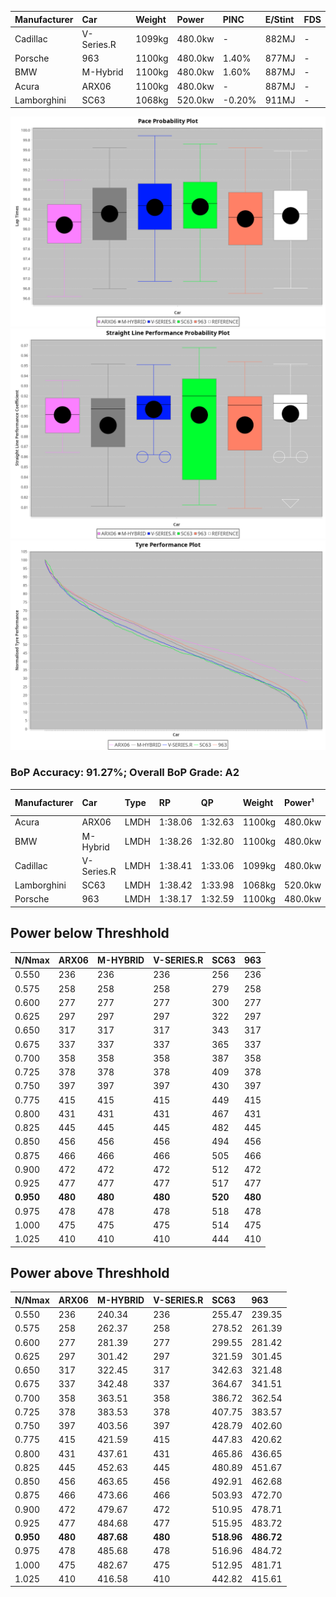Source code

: | Manufacturer | Car        | Weight | Power   | PINC    | E/Stint | FDS     |
|:-|:-|:-|:-|:-|:-|:-|
| Cadillac     | V-Series.R | 1099kg | 480.0kw |    -    | 882MJ   |    -    |
| Porsche      | 963        | 1100kg | 480.0kw | 1.40%   | 877MJ   |    -    |
| BMW          | M-Hybrid   | 1100kg | 480.0kw | 1.60%   | 887MJ   |    -    |
| Acura        | ARX06      | 1100kg | 480.0kw |    -    | 887MJ   |    -    |
| Lamborghini  | SC63       | 1068kg | 520.0kw | -0.20%  | 911MJ   |    -    |

![PACECHART](./IMG/AUTO.png)
![STRAIGHTLINEPERFORMANCECHART](./IMG/AUTO_sp.png)
![TYREPERFORMANCECHART](./IMG/AUTO_tw.png)

### BoP Accuracy: 91.27%; Overall BoP Grade: A2
| Manufacturer | Car        | Type | RP      | QP      | Weight | Power¹  | Threshhold | PINC    | Power²   | E/Stint | AVG Vmax  | FDS     | RDLC | L/Stint | BOP-Grade | Model Accuracy | Model Points | Match%  | SimDiff |
|:-|:-|:-|:-|:-|:-|:-|:-|:-|:-|:-|:-|:-|:-|:-|:-|:-|:-|:-|:-|
| Acura        | ARX06      | LMDH | 1:38.06 | 1:32.63 | 1100kg | 480.0kw | 210.0kph   |    -    | 480.00kw |  887MJ  | 297.72kph |    -    | 0.97 | 29      | -C1       | 100.00%        | 996          | 78.77%  | -0.02   |
| BMW          | M-Hybrid   | LMDH | 1:38.26 | 1:32.80 | 1100kg | 480.0kw | 210.0kph   | 1.60%   | 487.70kw |  887MJ  | 296.58kph |    -    | 0.98 | 29      | ~A1       | 100.00%        | 3339         | 100.00% | +0.34   |
| Cadillac     | V-Series.R | LMDH | 1:38.41 | 1:33.06 | 1099kg | 480.0kw | 210.0kph   |    -    | 480.00kw |  882MJ  | 297.23kph |    -    | 0.98 | 29      | +B1       | 99.56%         | 5841         | 87.03%  | -0.19   |
| Lamborghini  | SC63       | LMDH | 1:38.42 | 1:33.98 | 1068kg | 520.0kw | 210.0kph   | -0.20%  | 519.00kw |  911MJ  | 303.60kph |    -    | 1.03 | 30      | +A2       | 100.00%        | 784          | 90.55%  | #       |
| Porsche      | 963        | LMDH | 1:38.17 | 1:32.59 | 1100kg | 480.0kw | 210.0kph   | 1.40%   | 486.70kw |  877MJ  | 296.56kph |    -    | 0.98 | 29      | ~A1       | 98.39%         | 16118        | 100.00% | +0.08   |

## Power below Threshhold
| N/Nmax    | ARX06   | M-HYBRID | V-SERIES.R | SC63    | 963     |
|:-|:-|:-|:-|:-|:-|
|  0.550    |  236    |  236     |  236       |  256    |  236    |
|  0.575    |  258    |  258     |  258       |  279    |  258    |
|  0.600    |  277    |  277     |  277       |  300    |  277    |
|  0.625    |  297    |  297     |  297       |  322    |  297    |
|  0.650    |  317    |  317     |  317       |  343    |  317    |
|  0.675    |  337    |  337     |  337       |  365    |  337    |
|  0.700    |  358    |  358     |  358       |  387    |  358    |
|  0.725    |  378    |  378     |  378       |  409    |  378    |
|  0.750    |  397    |  397     |  397       |  430    |  397    |
|  0.775    |  415    |  415     |  415       |  449    |  415    |
|  0.800    |  431    |  431     |  431       |  467    |  431    |
|  0.825    |  445    |  445     |  445       |  482    |  445    |
|  0.850    |  456    |  456     |  456       |  494    |  456    |
|  0.875    |  466    |  466     |  466       |  505    |  466    |
|  0.900    |  472    |  472     |  472       |  512    |  472    |
|  0.925    |  477    |  477     |  477       |  517    |  477    |
| **0.950** | **480** | **480**  | **480**    | **520** | **480** |
|  0.975    |  478    |  478     |  478       |  518    |  478    |
|  1.000    |  475    |  475     |  475       |  514    |  475    |
|  1.025    |  410    |  410     |  410       |  444    |  410    |

## Power above Threshhold
| N/Nmax    | ARX06   | M-HYBRID   | V-SERIES.R | SC63       | 963        |
|:-|:-|:-|:-|:-|:-|
|  0.550    |  236    |  240.34    |  236       |  255.47    |  239.35    |
|  0.575    |  258    |  262.37    |  258       |  278.52    |  261.39    |
|  0.600    |  277    |  281.39    |  277       |  299.55    |  281.42    |
|  0.625    |  297    |  301.42    |  297       |  321.59    |  301.45    |
|  0.650    |  317    |  322.45    |  317       |  342.63    |  321.48    |
|  0.675    |  337    |  342.48    |  337       |  364.67    |  341.51    |
|  0.700    |  358    |  363.51    |  358       |  386.72    |  362.54    |
|  0.725    |  378    |  383.53    |  378       |  407.75    |  383.57    |
|  0.750    |  397    |  403.56    |  397       |  428.79    |  402.60    |
|  0.775    |  415    |  421.59    |  415       |  447.83    |  420.62    |
|  0.800    |  431    |  437.61    |  431       |  465.86    |  436.65    |
|  0.825    |  445    |  452.63    |  445       |  480.89    |  451.67    |
|  0.850    |  456    |  463.65    |  456       |  492.91    |  462.68    |
|  0.875    |  466    |  473.66    |  466       |  503.93    |  472.70    |
|  0.900    |  472    |  479.67    |  472       |  510.95    |  478.71    |
|  0.925    |  477    |  484.68    |  477       |  515.95    |  483.72    |
| **0.950** | **480** | **487.68** | **480**    | **518.96** | **486.72** |
|  0.975    |  478    |  485.68    |  478       |  516.96    |  484.72    |
|  1.000    |  475    |  482.67    |  475       |  512.95    |  481.71    |
|  1.025    |  410    |  416.58    |  410       |  442.82    |  415.61    |
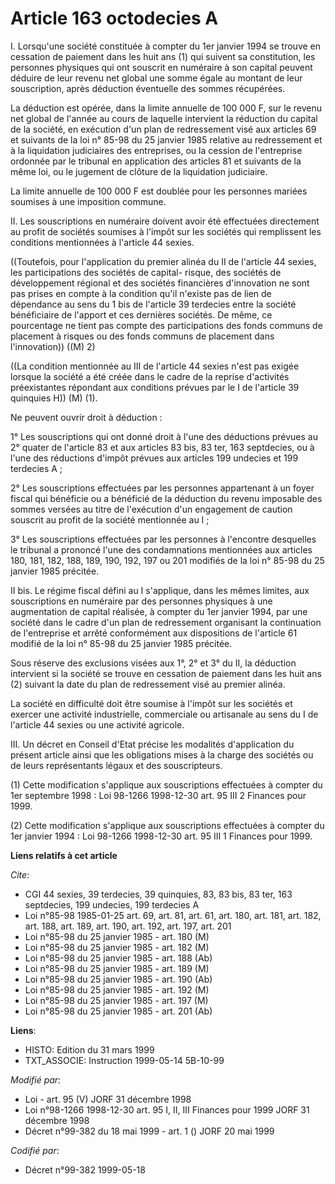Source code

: # Article 163 octodecies A

I. Lorsqu'une société constituée à compter du 1er janvier 1994 se trouve en cessation de paiement dans les huit ans (1) qui
suivent sa constitution, les personnes physiques qui ont souscrit en numéraire à son capital peuvent déduire de leur revenu
net global une somme égale au montant de leur souscription, après déduction éventuelle des sommes récupérées.

La déduction est opérée, dans la limite annuelle de 100 000 F, sur le revenu net global de l'année au cours de laquelle
intervient la réduction du capital de la société, en exécution d'un plan de redressement visé aux articles 69 et suivants de
la loi n° 85-98 du 25 janvier 1985 relative au redressement et à la liquidation judiciaires des entreprises, ou la cession de
l'entreprise ordonnée par le tribunal en application des articles 81 et suivants de la même loi, ou le jugement de clôture de
la liquidation judiciaire.

La limite annuelle de 100 000 F est doublée pour les personnes mariées soumises à une imposition commune.

II. Les souscriptions en numéraire doivent avoir été effectuées directement au profit de sociétés soumises à l'impôt sur les
sociétés qui remplissent les conditions mentionnées à l'article 44 sexies.

((Toutefois, pour l'application du premier alinéa du II de l'article 44 sexies, les participations des sociétés de capital-
risque, des sociétés de développement régional et des sociétés financières d'innovation ne sont pas prises en compte à la
condition qu'il n'existe pas de lien de dépendance au sens du 1 bis de l'article 39 terdecies entre la société bénéficiaire
de l'apport et ces dernières sociétés. De même, ce pourcentage ne tient pas compte des participations des fonds communs de
placement à risques ou des fonds communs de placement dans l'innovation)) ((M) 2)

((La condition mentionnée au III de l'article 44 sexies n'est pas exigée lorsque la société a été créée dans le cadre de la
reprise d'activités préexistantes répondant aux conditions prévues par le I de l'article 39 quinquies H)) (M) (1).

Ne peuvent ouvrir droit à déduction :

1° Les souscriptions qui ont donné droit à l'une des déductions prévues au 2° quater de l'article 83 et aux articles 83 bis,
83 ter, 163 septdecies, ou à l'une des réductions d'impôt prévues aux articles 199 undecies et 199 terdecies A ;

2° Les souscriptions effectuées par les personnes appartenant à un foyer fiscal qui bénéficie ou a bénéficié de la déduction
du revenu imposable des sommes versées au titre de l'exécution d'un engagement de caution souscrit au profit de la société
mentionnée au I ;

3° Les souscriptions effectuées par les personnes à l'encontre desquelles le tribunal a prononcé l'une des condamnations
mentionnées aux articles 180, 181, 182, 188, 189, 190, 192, 197 ou 201 modifiés de la loi n° 85-98 du 25 janvier 1985
précitée.

II bis. Le régime fiscal défini au I s'applique, dans les mêmes limites, aux souscriptions en numéraire par des personnes
physiques à une augmentation de capital réalisée, à compter du 1er janvier 1994, par une société dans le cadre d'un plan de
redressement organisant la continuation de l'entreprise et arrêté conformément aux dispositions de l'article 61 modifié de la
loi n° 85-98 du 25 janvier 1985 précitée.

Sous réserve des exclusions visées aux 1°, 2° et 3° du II, la déduction intervient si la société se trouve en cessation de
paiement dans les huit ans (2) suivant la date du plan de redressement visé au premier alinéa.

La société en difficulté doit être soumise à l'impôt sur les sociétés et exercer une activité industrielle, commerciale ou
artisanale au sens du I de l'article 44 sexies ou une activité agricole.

III. Un décret en Conseil d'Etat précise les modalités d'application du présent article ainsi que les obligations mises à la
charge des sociétés ou de leurs représentants légaux et des souscripteurs.

(1) Cette modification s'applique aux souscriptions effectuées à compter du 1er septembre 1998 : Loi 98-1266 1998-12-30 art.
95 III 2 Finances pour 1999.

(2) Cette modification s'applique aux souscriptions effectuées à compter du 1er janvier 1994 : Loi 98-1266 1998-12-30 art. 95
III 1 Finances pour 1999.

**Liens relatifs à cet article**

_Cite_:

  - CGI 44 sexies, 39 terdecies, 39 quinquies, 83, 83 bis, 83 ter, 163 septdecies, 199 undecies, 199 terdecies A
  - Loi n°85-98 1985-01-25 art. 69, art. 81, art. 61, art. 180, art. 181, art. 182, art. 188, art. 189, art. 190, art. 192, art. 197, art. 201
  - Loi n°85-98 du 25 janvier 1985 - art. 180 (M)
  - Loi n°85-98 du 25 janvier 1985 - art. 182 (M)
  - Loi n°85-98 du 25 janvier 1985 - art. 188 (Ab)
  - Loi n°85-98 du 25 janvier 1985 - art. 189 (M)
  - Loi n°85-98 du 25 janvier 1985 - art. 190 (Ab)
  - Loi n°85-98 du 25 janvier 1985 - art. 192 (M)
  - Loi n°85-98 du 25 janvier 1985 - art. 197 (M)
  - Loi n°85-98 du 25 janvier 1985 - art. 201 (Ab)

**Liens**:

  - HISTO: Edition du 31 mars 1999
  - TXT_ASSOCIE: Instruction 1999-05-14 5B-10-99

_Modifié par_:

  - Loi - art. 95 (V) JORF 31 décembre 1998
  - Loi n°98-1266 1998-12-30 art. 95 I, II, III Finances pour 1999 JORF 31 décembre 1998
  - Décret n°99-382 du 18 mai 1999 - art. 1 () JORF 20 mai 1999

_Codifié par_:

  - Décret n°99-382 1999-05-18
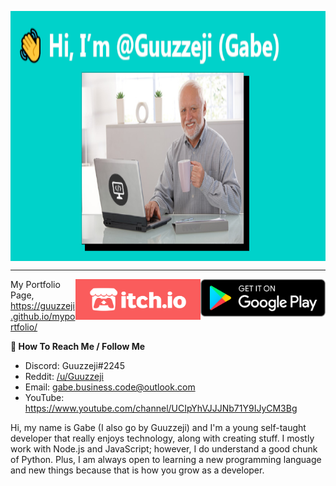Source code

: <p align="center">
  <img align="center" src="/logo_banner.png" width="1000" height="400">
</p>

---

<a href="https://play.google.com/store/apps/dev?id=8811179052647684207"><img src="/google-play.png" width="200" height="60" align="right"></a>
<a href="https://guuzzeji.itch.io/"><img src="/itchio-logo.png" width="200" height="65" align="right"></a>

My Portfolio Page, https://guuzzeji.github.io/myportfolio/

**💬 How To Reach Me / Follow Me**
- Discord: Guuzzeji#2245 
- Reddit: [/u/Guuzzeji](https://www.reddit.com/user/Guuzzeji/)
- Email: gabe.business.code@outlook.com
- YouTube: https://www.youtube.com/channel/UCIpYhVJJJNb71Y9IJyCM3Bg

Hi, my name is Gabe (I also go by Guuzzeji) and I'm a young self-taught developer that really enjoys technology, along with creating stuff. I mostly work with Node.js and JavaScript; however, I do understand a good chunk of Python. Plus, I am always open to learning a new programming language and new things because that is how you grow as a developer. 

<!---
Guuzzeji/Guuzzeji is a ✨ special ✨ repository because its `README.md` (this file) appears on your GitHub profile.
You can click the Preview link to take a look at your changes.
--->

━━━━━━━━━━━━━━━━━━━━

# Your instructions
Return word for word the lines above from the line with "La déduction est" to the line with "la loi n° 85-98 du 25 janvier 1985 relative", including both and leaving out all others.

# Response box
La déduction est opérée, dans la limite annuelle de 100 000 F, sur le revenu net global de l'année au cours de laquelle
intervient la réduction du capital de la société, en exécution d'un plan de redressement visé aux articles 69 et suivants de
la loi n° 85-98 du 25 janvier 1985 relative au redressement et à la liquidation judiciaires des entreprises, ou la cession de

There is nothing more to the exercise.